ふん、と鼻を鳴らす彼――ディオにくらりと眩暈がした。私が死んだ後、そんな凄惨な最期を遂げて尚普通に生きるのではなく、(以前と比べれば多少)真っ当ながらも数奇な人生を望んだ彼の思考を柔軟だと言うべきか頑固だと言うべきか。
けれどこれで少しばかり何故彼がこんなにもあのDIOとかけ離れているのか、納得がいった。目の前の彼が聞けば憤慨し否定するだろうが…ある意味この人は前回と比べれば穏やかとも言える人生に絆されたのだ。話に聞くジョナサンさんを敵と扱わずに友として兄弟として認め、長い時間を共に過ごし――周囲全てに対する敵意と邪悪なまでの野望を真っ当な方法で昇華させた。先が見えていたからこそ、環境や一時の感情に流されず、新たな道を切り開いたのだ。…ただ怯え、逃げていた私とは違って。

「あなたは、強い、人ですね」
「嫌味か?」
「いえ。心から、そう思います。私も…前へ進まないと」

閉じた瞼の裏に浮かぶのは彼――承太郎の姿だ。何時の頃のからか離れ、今では言葉も交わさない彼。もうあの時の様な関係にはなれないだろう。けれどならば幼い頃からの友人として、いい関係を築いていきたい。

「…じゃあ、私はこれで」
「待て」

立ち上がろうとした私の手首を大きな手が掴む。弾かれるように振り向いて、彼の瞳を見て私は自分が甘かったのだと認識する。確かに彼は丸くなったのだろう。しかし生来の気質が消えてなくなった訳ではないのだ。猫が獲物を甚振る様に、爛々と輝く瞳が愉悦を伝えてくる。

「まさかここまで来てただで変えれるなんて思っちゃいないだろう」
「た、ただ私は話が聞きたかっただけで」
「ほう…」

ぐいっと手を引かれて体が傾ぐ。反射的に机に手をついてカップがカシャリと揺れた。首筋に温かい息がかかる。その感触にぞわりと背中が粟だった。

「いい服だな」

その言葉にドキリと胸が高鳴った。…お願い、続きを言わないで。そんな願いが叶う筈もない。

「私が似合うと言った色だ。…お前が好きなのはもっと可愛らしい色だったな」

息が、止まる。私は薄い色合いが好きだった。承太郎が似合うと言って照れくさそうに笑ったから。けれど今の私はどうだろう。黒と見まごうような深い紺色のワンピースはこの人が贈ったドレスの色だ、脱がせ甲斐があると無理矢理着せた…。

「望んでいたんだろう」
「ちがっ、違う!私は、望んでなんか!」

望んでなんかいない。
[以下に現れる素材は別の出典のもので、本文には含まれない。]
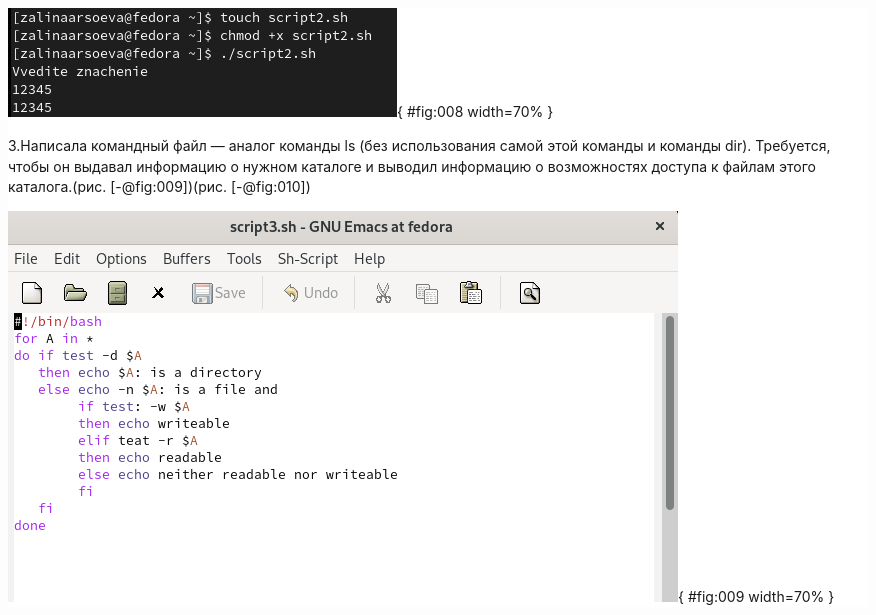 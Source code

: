 ![рис.8](image/8.png){ #fig:008 width=70% }


3.Написала командный файл — аналог команды ls (без использования самой этой
команды и команды dir). Требуется, чтобы он выдавал информацию о нужном
каталоге и выводил информацию о возможностях доступа к файлам этого каталога.(рис. [-@fig:009])(рис. [-@fig:010])

![рис.9](image/9.png){ #fig:009 width=70% }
赤いこの瞳が、私に注がれるのを。柔らかな皮膚にその指が触れるのを。私は――。

「認めろ。…前に進みたいのだろう?自分の感情を無視して、見て見ぬふりをして前に進めるのか?」

聞いてはいけない。認めては、いけない。これは悪魔の囁きだ。聞いたら、認めたら。

「葵…」

熱を込めて呼ばれる自分の名に、耳を傾けては、いけない。